_Problem details:_ Can you transcribe every record below exactly as it appears?

_Supplied records:_
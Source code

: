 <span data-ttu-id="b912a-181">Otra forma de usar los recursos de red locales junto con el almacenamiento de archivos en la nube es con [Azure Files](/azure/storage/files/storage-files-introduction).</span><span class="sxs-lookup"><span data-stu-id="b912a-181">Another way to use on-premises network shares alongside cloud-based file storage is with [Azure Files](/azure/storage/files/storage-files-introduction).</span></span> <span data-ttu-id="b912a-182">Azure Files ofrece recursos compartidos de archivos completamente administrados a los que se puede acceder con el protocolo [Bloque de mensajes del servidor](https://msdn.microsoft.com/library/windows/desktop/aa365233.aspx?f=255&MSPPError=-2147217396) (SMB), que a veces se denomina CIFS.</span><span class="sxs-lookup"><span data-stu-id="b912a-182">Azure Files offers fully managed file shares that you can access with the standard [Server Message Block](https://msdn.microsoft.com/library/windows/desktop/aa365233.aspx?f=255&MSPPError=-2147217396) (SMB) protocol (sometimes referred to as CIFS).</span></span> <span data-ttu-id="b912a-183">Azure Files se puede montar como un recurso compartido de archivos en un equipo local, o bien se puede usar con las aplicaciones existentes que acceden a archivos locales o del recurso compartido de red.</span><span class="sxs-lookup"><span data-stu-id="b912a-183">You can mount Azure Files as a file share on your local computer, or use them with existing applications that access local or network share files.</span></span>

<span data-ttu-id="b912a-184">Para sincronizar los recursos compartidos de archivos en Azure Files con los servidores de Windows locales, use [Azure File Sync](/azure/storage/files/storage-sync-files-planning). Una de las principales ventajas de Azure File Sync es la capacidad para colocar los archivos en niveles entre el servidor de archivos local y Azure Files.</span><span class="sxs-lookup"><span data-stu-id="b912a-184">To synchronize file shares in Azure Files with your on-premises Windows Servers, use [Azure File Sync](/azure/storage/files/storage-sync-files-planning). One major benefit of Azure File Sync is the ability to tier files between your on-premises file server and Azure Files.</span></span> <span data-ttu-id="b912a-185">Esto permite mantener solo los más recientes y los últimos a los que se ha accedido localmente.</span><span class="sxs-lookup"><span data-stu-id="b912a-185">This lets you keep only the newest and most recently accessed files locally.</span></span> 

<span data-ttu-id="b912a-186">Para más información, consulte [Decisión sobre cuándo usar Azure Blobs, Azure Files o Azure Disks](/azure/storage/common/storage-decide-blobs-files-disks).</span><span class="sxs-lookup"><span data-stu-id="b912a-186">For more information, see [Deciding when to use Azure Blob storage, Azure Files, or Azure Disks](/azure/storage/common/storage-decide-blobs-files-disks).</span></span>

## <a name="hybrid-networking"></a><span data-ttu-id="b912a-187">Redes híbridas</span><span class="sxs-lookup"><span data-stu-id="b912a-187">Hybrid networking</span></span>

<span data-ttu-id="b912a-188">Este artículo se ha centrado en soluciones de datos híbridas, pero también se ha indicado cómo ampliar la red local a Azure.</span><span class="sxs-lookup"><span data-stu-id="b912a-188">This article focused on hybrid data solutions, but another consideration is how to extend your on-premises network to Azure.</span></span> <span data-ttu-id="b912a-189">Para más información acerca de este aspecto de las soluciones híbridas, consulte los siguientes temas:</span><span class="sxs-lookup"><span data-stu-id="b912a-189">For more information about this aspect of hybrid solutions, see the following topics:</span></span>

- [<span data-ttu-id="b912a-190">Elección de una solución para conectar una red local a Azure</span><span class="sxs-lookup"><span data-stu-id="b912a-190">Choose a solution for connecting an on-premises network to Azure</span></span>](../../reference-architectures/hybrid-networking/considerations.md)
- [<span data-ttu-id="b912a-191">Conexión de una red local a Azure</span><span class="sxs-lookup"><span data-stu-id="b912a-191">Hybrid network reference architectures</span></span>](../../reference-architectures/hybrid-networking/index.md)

_Exercise output:_
Source code

: <span data-ttu-id="b912a-181">Otra forma de usar los recursos de red locales junto con el almacenamiento de archivos en la nube es con [Azure Files](/azure/storage/files/storage-files-introduction).</span><span class="sxs-lookup"><span data-stu-id="b912a-181">Another way to use on-premises network shares alongside cloud-based file storage is with [Azure Files](/azure/storage/files/storage-files-introduction).</span></span> <span data-ttu-id="b912a-182">Azure Files ofrece recursos compartidos de archivos completamente administrados a los que se puede acceder con el protocolo [Bloque de mensajes del servidor](https://msdn.microsoft.com/library/windows/desktop/aa365233.aspx?f=255&MSPPError=-2147217396) (SMB), que a veces se denomina CIFS.</span><span class="sxs-lookup"><span data-stu-id="b912a-182">Azure Files offers fully managed file shares that you can access with the standard [Server Message Block](https://msdn.microsoft.com/library/windows/desktop/aa365233.aspx?f=255&MSPPError=-2147217396) (SMB) protocol (sometimes referred to as CIFS).</span></span> <span data-ttu-id="b912a-183">Azure Files se puede montar como un recurso compartido de archivos en un equipo local, o bien se puede usar con las aplicaciones existentes que acceden a archivos locales o del recurso compartido de red.</span><span class="sxs-lookup"><span data-stu-id="b912a-183">You can mount Azure Files as a file share on your local computer, or use them with existing applications that access local or network share files.</span></span>

<span data-ttu-id="b912a-184">Para sincronizar los recursos compartidos de archivos en Azure Files con los servidores de Windows locales, use [Azure File Sync](/azure/storage/files/storage-sync-files-planning). Una de las principales ventajas de Azure File Sync es la capacidad para colocar los archivos en niveles entre el servidor de archivos local y Azure Files.</span><span class="sxs-lookup"><span data-stu-id="b912a-184">To synchronize file shares in Azure Files with your on-premises Windows Servers, use [Azure File Sync](/azure/storage/files/storage-sync-files-planning). One major benefit of Azure File Sync is the ability to tier files between your on-premises file server and Azure Files.</span></span> <span data-ttu-id="b912a-185">Esto permite mantener solo los más recientes y los últimos a los que se ha accedido localmente.</span><span class="sxs-lookup"><span data-stu-id="b912a-185">This lets you keep only the newest and most recently accessed files locally.</span></span> 

<span data-ttu-id="b912a-186">Para más información, consulte [Decisión sobre cuándo usar Azure Blobs, Azure Files o Azure Disks](/azure/storage/common/storage-decide-blobs-files-disks).</span><span class="sxs-lookup"><span data-stu-id="b912a-186">For more information, see [Deciding when to use Azure Blob storage, Azure Files, or Azure Disks](/azure/storage/common/storage-decide-blobs-files-disks).</span></span>

## <a name="hybrid-networking"></a><span data-ttu-id="b912a-187">Redes híbridas</span><span class="sxs-lookup"><span data-stu-id="b912a-187">Hybrid networking</span></span>

<span data-ttu-id="b912a-188">Este artículo se ha centrado en soluciones de datos híbridas, pero también se ha indicado cómo ampliar la red local a Azure.</span><span class="sxs-lookup"><span data-stu-id="b912a-188">This article focused on hybrid data solutions, but another consideration is how to extend your on-premises network to Azure.</span></span> <span data-ttu-id="b912a-189">Para más información acerca de este aspecto de las soluciones híbridas, consulte los siguientes temas:</span><span class="sxs-lookup"><span data-stu-id="b912a-189">For more information about this aspect of hybrid solutions, see the following topics:</span></span>

- [<span data-ttu-id="b912a-190">Elección de una solución para conectar una red local a Azure</span><span class="sxs-lookup"><span data-stu-id="b912a-190">Choose a solution for connecting an on-premises network to Azure</span></span>](../../reference-architectures/hybrid-networking/considerations.md)
- [<span data-ttu-id="b912a-191">Conexión de una red local a Azure</span><span class="sxs-lookup"><span data-stu-id="b912a-191">Hybrid network reference architectures</span></span>](../../reference-architectures/hybrid-networking/index.md)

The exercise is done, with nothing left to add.